++++ STORED DATA

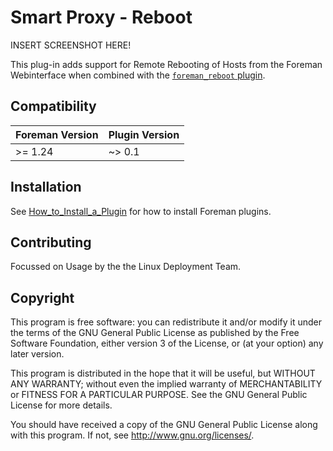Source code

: # Smart Proxy - Reboot

INSERT SCREENSHOT HERE!

This plug-in adds support for Remote Rebooting of Hosts from the Foreman Webinterface when combined with the [`foreman_reboot` plugin](https://github.com/PhilippvK/foreman_reboot).

## Compatibility

| Foreman Version | Plugin Version |
| --------------- | -------------- |
| >= 1.24         | ~> 0.1         |

## Installation

See [How_to_Install_a_Plugin](http://projects.theforeman.org/projects/foreman/wiki/How_to_Install_a_Plugin)
for how to install Foreman plugins.

## Contributing

Focussed on Usage by the the Linux Deployment Team.

## Copyright

This program is free software: you can redistribute it and/or modify
it under the terms of the GNU General Public License as published by
the Free Software Foundation, either version 3 of the License, or
(at your option) any later version.

This program is distributed in the hope that it will be useful,
but WITHOUT ANY WARRANTY; without even the implied warranty of
MERCHANTABILITY or FITNESS FOR A PARTICULAR PURPOSE.  See the
GNU General Public License for more details.

You should have received a copy of the GNU General Public License
along with this program.  If not, see <http://www.gnu.org/licenses/>.
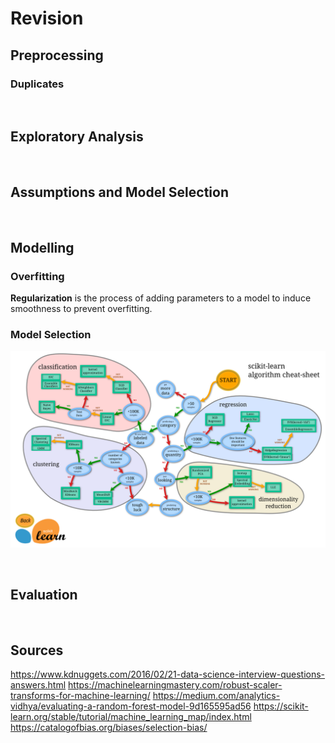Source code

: # Revision

## Preprocessing

### Duplicates



<br>

## Exploratory Analysis



<br>

## Assumptions and Model Selection


<br>

## Modelling

### Overfitting

**Regularization** is the process of adding parameters to a model to induce smoothness to prevent overfitting.

### Model Selection

![ml_map](ml_map.png)

<br>

## Evaluation

<br>


## Sources
https://www.kdnuggets.com/2016/02/21-data-science-interview-questions-answers.html
https://machinelearningmastery.com/robust-scaler-transforms-for-machine-learning/
https://medium.com/analytics-vidhya/evaluating-a-random-forest-model-9d165595ad56
https://scikit-learn.org/stable/tutorial/machine_learning_map/index.html
https://catalogofbias.org/biases/selection-bias/
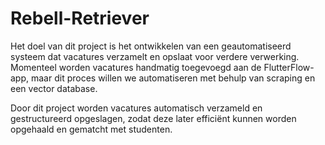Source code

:# Rebell-Retriever
Het doel van dit project is het ontwikkelen van een geautomatiseerd systeem dat vacatures verzamelt en opslaat voor verdere verwerking. Momenteel worden vacatures handmatig toegevoegd aan de FlutterFlow-app, maar dit proces willen we automatiseren met behulp van scraping en een vector database. 

Door dit project worden vacatures automatisch verzameld en gestructureerd opgeslagen, zodat deze later efficiënt kunnen worden opgehaald en gematcht met studenten. 

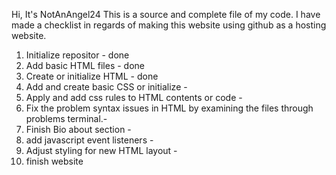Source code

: Hi,
It's NotAnAngel24
This is a source and complete file of my code. I have made a checklist in regards of making this website using github as a hosting website.
1. Initialize repositor - done
2. Add basic HTML files - done
3. Create or initialize HTML - done
4. Add and create basic CSS or initialize - 
5. Apply and add css rules to HTML contents or code -
6. Fix the problem syntax issues in HTML by examining the files through problems terminal.-
7. Finish Bio about section -
8. add javascript event listeners -
9. Adjust styling for new HTML layout -
10. finish website
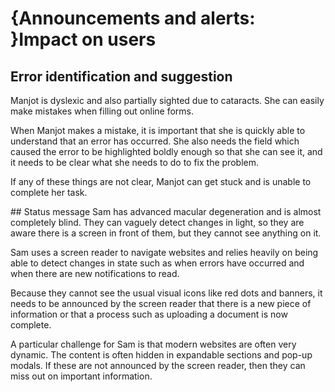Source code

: # {Announcements and alerts: }Impact on users

## Error identification and suggestion
Manjot is dyslexic and also partially sighted due to cataracts. She can easily make mistakes when filling out online forms.

When Manjot makes a mistake, it is important that she is quickly able to understand that an error has occurred. She also needs the field which caused the error to be highlighted boldly enough so that she can see it, and it needs to be clear what she needs to do to fix the problem.

If any of these things are not clear, Manjot can get stuck and is unable to complete her task.

## Status message
Sam has advanced macular degeneration and is almost completely blind. They can vaguely detect changes in light, so they are aware there is a screen in front of them, but they cannot see anything on it.

Sam uses a screen reader to navigate websites and relies heavily on being able to detect changes in state such as when errors have occurred and when there are new notifications to read. 

Because they cannot see the usual visual icons like red dots and banners, it needs to be announced by the screen reader that there is a new piece of information or that a process such as uploading a document is now complete.

A particular challenge for Sam is that modern websites are often very dynamic. The content is often hidden in expandable sections and pop-up modals. If these are not announced by the screen reader, then they can miss out on important information.
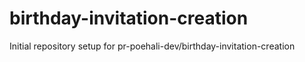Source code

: # birthday-invitation-creation

Initial repository setup for pr-poehali-dev/birthday-invitation-creation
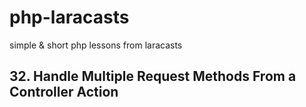 # php-laracasts

simple &amp; short php lessons from laracasts

## 32. Handle Multiple Request Methods From a Controller Action
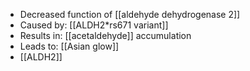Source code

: - Decreased function of [[aldehyde dehydrogenase 2]]
- Caused by: [[ALDH2*rs671 variant]]  
- Results in: [[acetaldehyde]] accumulation  
- Leads to: [[Asian glow]]
- [[ALDH2]]
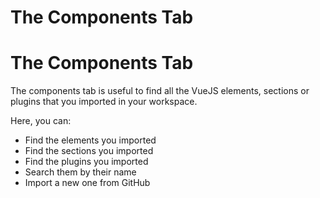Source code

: # The Components Tab ​


# The Components Tab ​

The components tab is useful to find all the VueJS elements, sections or plugins that you imported in your workspace.

Here, you can:

- Find the elements you imported
- Find the sections you imported
- Find the plugins you imported
- Search them by their name
- Import a new one from GitHub



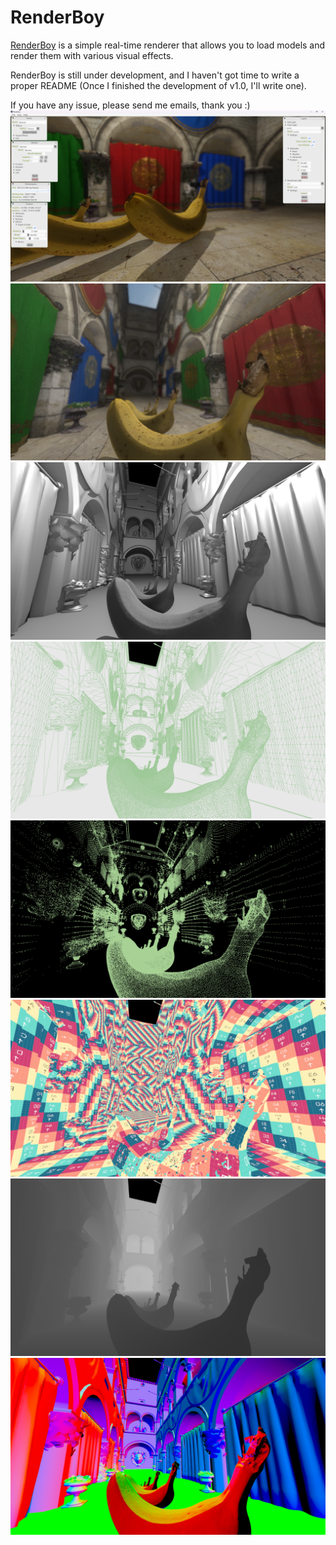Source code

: # RenderBoy
[RenderBoy](https://github.com/LittleNate-Dev/RenderBoy) is a simple real-time renderer that allows you to load models and render them with various visual effects.

RenderBoy is still under development, and I haven't got time to write a proper README (Once I finished the development of v1.0, I'll write one).

If you have any issue, please send me emails, thank you :)
![IMG](https://github.com/LittleNate-Dev/RenderBoy/blob/master/Images/Screenshot_1.png)
![IMG](https://github.com/LittleNate-Dev/RenderBoy/blob/master/Images/Screenshot_2.png)
![IMG](https://github.com/LittleNate-Dev/RenderBoy/blob/master/Images/Screenshot_3.png)
![IMG](https://github.com/LittleNate-Dev/RenderBoy/blob/master/Images/Screenshot_4.png)
![IMG](https://github.com/LittleNate-Dev/RenderBoy/blob/master/Images/Screenshot_5.png)
![IMG](https://github.com/LittleNate-Dev/RenderBoy/blob/master/Images/Screenshot_6.png)
![IMG](https://github.com/LittleNate-Dev/RenderBoy/blob/master/Images/Screenshot_7.png)
![IMG](https://github.com/LittleNate-Dev/RenderBoy/blob/master/Images/Screenshot_8.png)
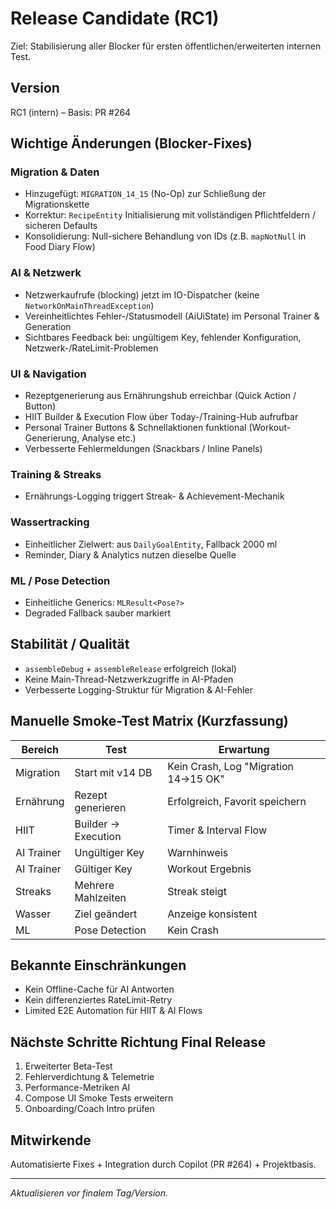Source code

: # Release Candidate (RC1)

Ziel: Stabilisierung aller Blocker für ersten öffentlichen/erweiterten internen Test.

## Version
RC1 (intern) – Basis: PR #264

## Wichtige Änderungen (Blocker-Fixes)
### Migration & Daten
- Hinzugefügt: `MIGRATION_14_15` (No-Op) zur Schließung der Migrationskette
- Korrektur: `RecipeEntity` Initialisierung mit vollständigen Pflichtfeldern / sicheren Defaults
- Konsolidierung: Null-sichere Behandlung von IDs (z.B. `mapNotNull` in Food Diary Flow)

### AI & Netzwerk
- Netzwerkaufrufe (blocking) jetzt im IO-Dispatcher (keine `NetworkOnMainThreadException`)
- Vereinheitlichtes Fehler-/Statusmodell (AiUiState) im Personal Trainer & Generation
- Sichtbares Feedback bei: ungültigem Key, fehlender Konfiguration, Netzwerk-/RateLimit-Problemen

### UI & Navigation
- Rezeptgenerierung aus Ernährungshub erreichbar (Quick Action / Button)
- HIIT Builder & Execution Flow über Today-/Training-Hub aufrufbar
- Personal Trainer Buttons & Schnellaktionen funktional (Workout-Generierung, Analyse etc.)
- Verbesserte Fehlermeldungen (Snackbars / Inline Panels)

### Training & Streaks
- Ernährungs-Logging triggert Streak- & Achievement-Mechanik

### Wassertracking
- Einheitlicher Zielwert: aus `DailyGoalEntity`, Fallback 2000 ml
- Reminder, Diary & Analytics nutzen dieselbe Quelle

### ML / Pose Detection
- Einheitliche Generics: `MLResult<Pose?>`
- Degraded Fallback sauber markiert

## Stabilität / Qualität
- `assembleDebug` + `assembleRelease` erfolgreich (lokal)
- Keine Main-Thread-Netzwerkzugriffe in AI-Pfaden
- Verbesserte Logging-Struktur für Migration & AI-Fehler

## Manuelle Smoke-Test Matrix (Kurzfassung)
| Bereich | Test | Erwartung |
|--------|------|-----------|
| Migration | Start mit v14 DB | Kein Crash, Log "Migration 14→15 OK" |
| Ernährung | Rezept generieren | Erfolgreich, Favorit speichern |
| HIIT | Builder → Execution | Timer & Interval Flow |
| AI Trainer | Ungültiger Key | Warnhinweis |
| AI Trainer | Gültiger Key | Workout Ergebnis |
| Streaks | Mehrere Mahlzeiten | Streak steigt |
| Wasser | Ziel geändert | Anzeige konsistent |
| ML | Pose Detection | Kein Crash |

## Bekannte Einschränkungen
- Kein Offline-Cache für AI Antworten
- Kein differenziertes RateLimit-Retry
- Limited E2E Automation für HIIT & AI Flows

## Nächste Schritte Richtung Final Release
1. Erweiterter Beta-Test
2. Fehlerverdichtung & Telemetrie
3. Performance-Metriken AI
4. Compose UI Smoke Tests erweitern
5. Onboarding/Coach Intro prüfen

## Mitwirkende
Automatisierte Fixes + Integration durch Copilot (PR #264) + Projektbasis.

---
_Aktualisieren vor finalem Tag/Version._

++++++++

(WORK REQUIRED)
Go to the line containing "Migration | Start" in the listing. Print it and every line through the last one, exactly and with nothing more.

(SOLUTION TO THIS TASK)
| Migration | Start mit v14 DB | Kein Crash, Log "Migration 14→15 OK" |
| Ernährung | Rezept generieren | Erfolgreich, Favorit speichern |
| HIIT | Builder → Execution | Timer & Interval Flow |
| AI Trainer | Ungültiger Key | Warnhinweis |
| AI Trainer | Gültiger Key | Workout Ergebnis |
| Streaks | Mehrere Mahlzeiten | Streak steigt |
| Wasser | Ziel geändert | Anzeige konsistent |
| ML | Pose Detection | Kein Crash |

## Bekannte Einschränkungen
- Kein Offline-Cache für AI Antworten
- Kein differenziertes RateLimit-Retry
- Limited E2E Automation für HIIT & AI Flows

## Nächste Schritte Richtung Final Release
1. Erweiterter Beta-Test
2. Fehlerverdichtung & Telemetrie
3. Performance-Metriken AI
4. Compose UI Smoke Tests erweitern
5. Onboarding/Coach Intro prüfen

## Mitwirkende
Automatisierte Fixes + Integration durch Copilot (PR #264) + Projektbasis.

---
_Aktualisieren vor finalem Tag/Version._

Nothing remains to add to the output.